Start of SUPPLIED INFORMATION

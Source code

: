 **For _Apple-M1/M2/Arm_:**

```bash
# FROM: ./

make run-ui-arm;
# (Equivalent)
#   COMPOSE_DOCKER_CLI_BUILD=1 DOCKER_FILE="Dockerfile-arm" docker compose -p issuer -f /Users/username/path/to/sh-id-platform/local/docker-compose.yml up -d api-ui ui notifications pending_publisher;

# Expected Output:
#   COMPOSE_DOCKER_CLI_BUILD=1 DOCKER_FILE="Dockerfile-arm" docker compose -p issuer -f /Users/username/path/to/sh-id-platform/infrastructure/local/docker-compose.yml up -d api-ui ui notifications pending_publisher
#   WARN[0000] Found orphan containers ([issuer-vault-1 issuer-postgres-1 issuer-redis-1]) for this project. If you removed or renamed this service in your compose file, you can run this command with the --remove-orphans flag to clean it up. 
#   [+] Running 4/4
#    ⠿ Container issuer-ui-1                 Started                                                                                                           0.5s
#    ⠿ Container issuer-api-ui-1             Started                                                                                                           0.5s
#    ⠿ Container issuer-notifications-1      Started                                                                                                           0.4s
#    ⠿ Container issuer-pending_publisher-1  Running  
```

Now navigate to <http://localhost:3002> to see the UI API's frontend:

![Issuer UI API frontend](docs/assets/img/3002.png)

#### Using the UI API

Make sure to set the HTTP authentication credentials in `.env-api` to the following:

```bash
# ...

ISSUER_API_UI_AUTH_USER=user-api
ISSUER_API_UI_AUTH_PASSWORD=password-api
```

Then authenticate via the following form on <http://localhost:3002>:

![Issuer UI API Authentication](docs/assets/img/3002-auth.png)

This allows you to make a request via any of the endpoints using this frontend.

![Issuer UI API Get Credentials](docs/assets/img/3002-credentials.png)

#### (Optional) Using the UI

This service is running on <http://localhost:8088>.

End of SUPPLIED INFORMATION

Transcribe the data above in full, exactly.

Source code

: **For _Apple-M1/M2/Arm_:**

```bash
# FROM: ./

make run-ui-arm;
# (Equivalent)
#   COMPOSE_DOCKER_CLI_BUILD=1 DOCKER_FILE="Dockerfile-arm" docker compose -p issuer -f /Users/username/path/to/sh-id-platform/local/docker-compose.yml up -d api-ui ui notifications pending_publisher;

# Expected Output:
#   COMPOSE_DOCKER_CLI_BUILD=1 DOCKER_FILE="Dockerfile-arm" docker compose -p issuer -f /Users/username/path/to/sh-id-platform/infrastructure/local/docker-compose.yml up -d api-ui ui notifications pending_publisher
#   WARN[0000] Found orphan containers ([issuer-vault-1 issuer-postgres-1 issuer-redis-1]) for this project. If you removed or renamed this service in your compose file, you can run this command with the --remove-orphans flag to clean it up. 
#   [+] Running 4/4
#    ⠿ Container issuer-ui-1                 Started                                                                                                           0.5s
#    ⠿ Container issuer-api-ui-1             Started                                                                                                           0.5s
#    ⠿ Container issuer-notifications-1      Started                                                                                                           0.4s
#    ⠿ Container issuer-pending_publisher-1  Running  
```

Now navigate to <http://localhost:3002> to see the UI API's frontend:

![Issuer UI API frontend](docs/assets/img/3002.png)

#### Using the UI API

Make sure to set the HTTP authentication credentials in `.env-api` to the following:

```bash
# ...

ISSUER_API_UI_AUTH_USER=user-api
ISSUER_API_UI_AUTH_PASSWORD=password-api
```

Then authenticate via the following form on <http://localhost:3002>:

![Issuer UI API Authentication](docs/assets/img/3002-auth.png)

This allows you to make a request via any of the endpoints using this frontend.

![Issuer UI API Get Credentials](docs/assets/img/3002-credentials.png)

#### (Optional) Using the UI

This service is running on <http://localhost:8088>.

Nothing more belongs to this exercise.